Don’t Panic: Why Not Hurry Up To Set A Home Loan Interest Rate?
Homeowners looking for low interest rates should check their credit carefully as banks raise the fixed rate on some mortgages.
Interest rate hikes are expected to gain momentum as the world enters a period of higher inflation, but credit professionals say people shouldn’t panic.
Some short-term fixed rates are still falling, they say, but for longer-term rates the only way up is.
Four-year and five-year fixed rates below 2 percent have all but gone, compared to 26 different lenders who offered them in January, RateCity data shows.
A spike in inflation in the US this month scared global financial markets, and some economists believe interest rates could rise faster than previously expected.
RateCity’s research director Sally Tindall said the Australian Reserve Bank did not expect official interest rates to rise until 2024, “but that is only two and a half years away.”
“When it comes to fixed rates for four and five years, it’s no surprise that banks take that into account,” she said.
The banks also had a short-term funding facility from the Reserve Bank that offered them 0.1 percent money. However, this should end on June 30, Ms. Tindall said.

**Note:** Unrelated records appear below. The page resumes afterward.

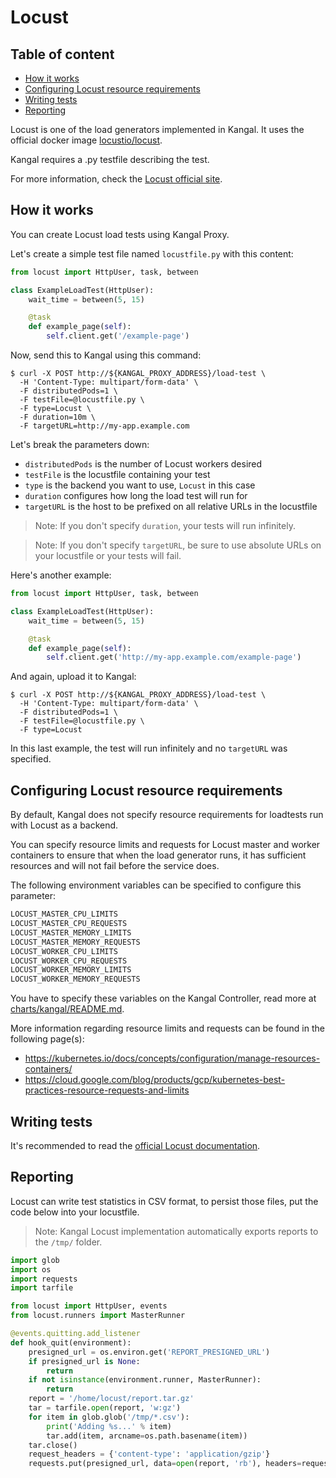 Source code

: # Locust

## Table of content
- [How it works](#how-it-works)
- [Configuring Locust resource requirements](#configuring-locust-resource-requirements)
- [Writing tests](#writing-tests)
- [Reporting](#reporting)

Locust is one of the load generators implemented in Kangal. It uses the official docker image [locustio/locust](https://hub.docker.com/r/locustio/locust).

Kangal requires a .py testfile describing the test.

For more information, check the [Locust official site](https://locust.io/).

## How it works
You can create Locust load tests using Kangal Proxy.

Let's create a simple test file named `locustfile.py` with this content:
```python
from locust import HttpUser, task, between

class ExampleLoadTest(HttpUser):
    wait_time = between(5, 15)

    @task
    def example_page(self):
        self.client.get('/example-page')
```

Now, send this to Kangal using this command:
```shell
$ curl -X POST http://${KANGAL_PROXY_ADDRESS}/load-test \
  -H 'Content-Type: multipart/form-data' \
  -F distributedPods=1 \
  -F testFile=@locustfile.py \
  -F type=Locust \
  -F duration=10m \
  -F targetURL=http://my-app.example.com
```

Let's break the parameters down:

- `distributedPods` is the number of Locust workers desired
- `testFile` is the locustfile containing your test
- `type` is the backend you want to use, `Locust` in this case
- `duration` configures how long the load test will run for
- `targetURL` is the host to be prefixed on all relative URLs in the locustfile

> Note: If you don't specify `duration`, your tests will run infinitely.
<!-- comment -->

> Note: If you don't specify `targetURL`, be sure to use absolute URLs on your locustfile or your tests will fail.

Here's another example:
```python
from locust import HttpUser, task, between

class ExampleLoadTest(HttpUser):
    wait_time = between(5, 15)

    @task
    def example_page(self):
        self.client.get('http://my-app.example.com/example-page')
```

And again, upload it to Kangal:
```shell
$ curl -X POST http://${KANGAL_PROXY_ADDRESS}/load-test \
  -H 'Content-Type: multipart/form-data' \
  -F distributedPods=1 \
  -F testFile=@locustfile.py \
  -F type=Locust
```

In this last example, the test will run infinitely and no `targetURL` was specified.

## Configuring Locust resource requirements
By default, Kangal does not specify resource requirements for loadtests run with Locust as a backend.

You can specify resource limits and requests for Locust master and worker containers to ensure that when the load generator runs, it has sufficient resources and will not fail before the service does.

The following environment variables can be specified to configure this parameter:

```bash
LOCUST_MASTER_CPU_LIMITS
LOCUST_MASTER_CPU_REQUESTS
LOCUST_MASTER_MEMORY_LIMITS
LOCUST_MASTER_MEMORY_REQUESTS
LOCUST_WORKER_CPU_LIMITS
LOCUST_WORKER_CPU_REQUESTS
LOCUST_WORKER_MEMORY_LIMITS
LOCUST_WORKER_MEMORY_REQUESTS
```

You have to specify these variables on the Kangal Controller, read more at [charts/kangal/README.md](https://github.com/hellofresh/kangal/blob/master/charts/kangal/README.md#kangal-controller-locust-specific).

More information regarding resource limits and requests can be found in the following page(s):

- <https://kubernetes.io/docs/concepts/configuration/manage-resources-containers/>
- <https://cloud.google.com/blog/products/gcp/kubernetes-best-practices-resource-requests-and-limits>

## Writing tests
It's recommended to read the [official Locust documentation](https://docs.locust.io/en/stable/writing-a-locustfile.html).

## Reporting
Locust can write test statistics in CSV format, to persist those files, put the code below into your locustfile.

> Note: Kangal Locust implementation automatically exports reports to the `/tmp/` folder.

```python
import glob
import os
import requests
import tarfile

from locust import HttpUser, events
from locust.runners import MasterRunner

@events.quitting.add_listener
def hook_quit(environment):
    presigned_url = os.environ.get('REPORT_PRESIGNED_URL')
    if presigned_url is None:
        return
    if not isinstance(environment.runner, MasterRunner):
        return
    report = '/home/locust/report.tar.gz'
    tar = tarfile.open(report, 'w:gz')
    for item in glob.glob('/tmp/*.csv'):
        print('Adding %s...' % item)
        tar.add(item, arcname=os.path.basename(item))
    tar.close()
    request_headers = {'content-type': 'application/gzip'}
    requests.put(presigned_url, data=open(report, 'rb'), headers=request_headers)
```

“That takes one source of funding off the table and I think banks will raise interest rates after that,” she said.
“But don’t panic and don’t rush to fix it because you’ve heard they are increasing.
“There are still some extremely low interest rates. Some banks may keep some of their interest rates low for as long as they can in order to attract new customers.”
Commonwealth Bank increased its fixed rate for three years this month, with more expected to follow.
Ms. Tindall said the correct timeframe for setting it will depend on the circumstances of each borrower and whether they plan to sell, upgrade, or switch mortgages over the next several years.
“Think about what your plans are about that fixed income term.”
Fixed rates are growing in popularity, but floating rate loans lack the flexibility. They may charge break fees for early exit from the loan and may not offer benefits such as contra accounts or new subscription options.
Steve Mickenbecker, Canstar Group’s executive financial services, said longer-term firm deals are on the rise, but “people don’t need to panic right now.”
“Fixed rates are still lower than floating rates,” he said.
“There is no question that prices will rise again. It is inconceivable that they can stay where they are now.”
Mr Mickenbecker said most borrowers would have preferred to fix two or three years, and those looking for longer terms should check if their bank allows some flexibility for additional repayments.
Borrowers can be hit hard by break fees on fixed rate loans. However, this usually happens when the interest rates are much higher. That’s because switching from a higher rate fixed rate loan to a lower rate loan costs the bank money, but stopping a low rate fixed rate loan is nowhere near as costly.
“At the moment there is no great risk for five years,” said Mickenbecker.
“Don’t worry if you’re trying to find the bottom. You just want to set an interest rate that you can afford.”
Originally posted as Don’t Panic: Why Not Hurry Up To Set A Home Loan Interest Rate?